2nd intermission - sweet relief, there were Landjaeger for sale! Sweet, magical, German meat treats to get me back on track. All was well for act three which opens with Wagner’s hit single “Ride (of the Valkyries)” b/w “Who got that ring?” Sung gorgeously, but at one point there are 8 Valkyries on stage with their horses, each horse is a 9 foot long cone on wheels with a stage hand dressed in black that is raised by a crank on the back of the cone. I’ll try and find a picture. But as the 8 valkyries rally to make their war cries the choreography is that they will all be raised to the full height of their scissor lifts, and, well, you had 8 men in black furiously cranking, and 8 divas being raised not just slowly and awkwardly but with a jumping stuttering motion. Majestic it was not.

 

However, all was saved by the magic ring of fire that Wotan surrounds Brunnhilde with when he puts her to sleep. It was simple, but beautiful, and Wotan was pretty great. I imagine it’s frustrating to direct Wagner since it’s all there in the original staging, and one could feel like it’s hard to put one’s personal stamp on a performance. There’s a version of Valkyrie coming to Munich soon where I believe Brunnhilde rides on stage on a giant golden Euro symbol. I shit you not.

I promise not to go off on a tangent here, but Sam said that he’d read that the only Gesamkunstwerk (total art work) since The Ring cycle was Star Wars. I said that was non-sense, it’s Disneyland, or the Disney parks as a whole. And even more so because you can’t get the Disneyland experience without going to one of the parks, and so to with Wagner, but to a less extent, this work has defied being parceled out in to anything other than a real live theatrical experience. I’ve watched a few video performances of Wagner, but it doesn’t hit the same, you don’t force yourself into that weird meditative state.

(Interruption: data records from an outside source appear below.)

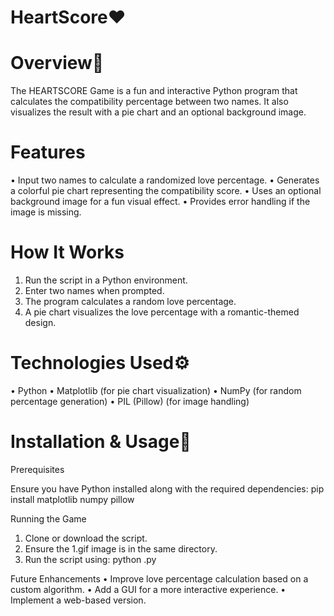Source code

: # HeartScore❤️

# Overview📅
The HEARTSCORE Game is a fun and interactive Python program that calculates the compatibility percentage between two names. It also visualizes the result with a pie chart and an optional background image.

# Features
•	Input two names to calculate a randomized love percentage.
•	Generates a colorful pie chart representing the compatibility score.
•	Uses an optional background image for a fun visual effect.
•	Provides error handling if the image is missing.

# How It Works
1.	Run the script in a Python environment.
2.	Enter two names when prompted.
3.	The program calculates a random love percentage.
4.	A pie chart visualizes the love percentage with a romantic-themed design.

# Technologies Used⚙️
•	Python
•	Matplotlib (for pie chart visualization)
•	NumPy (for random percentage generation)
•	PIL (Pillow) (for image handling)

# Installation & Usage🎯

Prerequisites

Ensure you have Python installed along with the required dependencies:
pip install matplotlib numpy pillow

Running the Game
1.	Clone or download the script.
2.	Ensure the 1.gif image is in the same directory.
3.	Run the script using:
python .py

Future Enhancements
•	Improve love percentage calculation based on a custom algorithm.
•	Add a GUI for a more interactive experience.
•	Implement a web-based version.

So we left the Festspielhaus at 11 and chose to walk the half hour back to Füssen’s altstadt. It was nice, there was plenty to chew on, and Sam has seen a number of complete Rings, so it was very interesting to talk about what he’s seen and what I have.

I was surprised at how action packed The Valkyrie felt. Certainly compared to the other Wagner opera’s I’ve seen that had no intermissions. When we come out of the opera house we could see Neu Schwanstein castle across the lake looking over at us. And Mad King Ludwig was featured heavily in much of the opera house’s decoration. What an interesting character. 

Seeing the opera felt like a start. Just like trying to come to grip with the works of Wagner, coming to grips with opera viewing as a recreational activity, for me, takes a lot of thinking and considering, study and preparation. It’s not quite like learning another language, and thank god for that. I’ve already got my hands full.

I spent the morning in Füssen, but the rain was heavy enough to spoil any notions of going to see the castle or enjoy the alps. I was dressed for the theatre, not for the mountains. Should have gone to the opera in my Bavarian dress, those guys are ready to herd some sheep, see some music drama, and sing drinking songs from a mountain hut.

Füssen means feet, and this is their town crest. 

Füssen means feet, and this is their town crest. 


I think I’m going to take my first run at the Visa office this week, I have everything that I think I need. I fully expect to get it wrong, but I feel like I should do it before Oktoberfest arrives. From what I understand it takes over just about everything when it’s in full swing.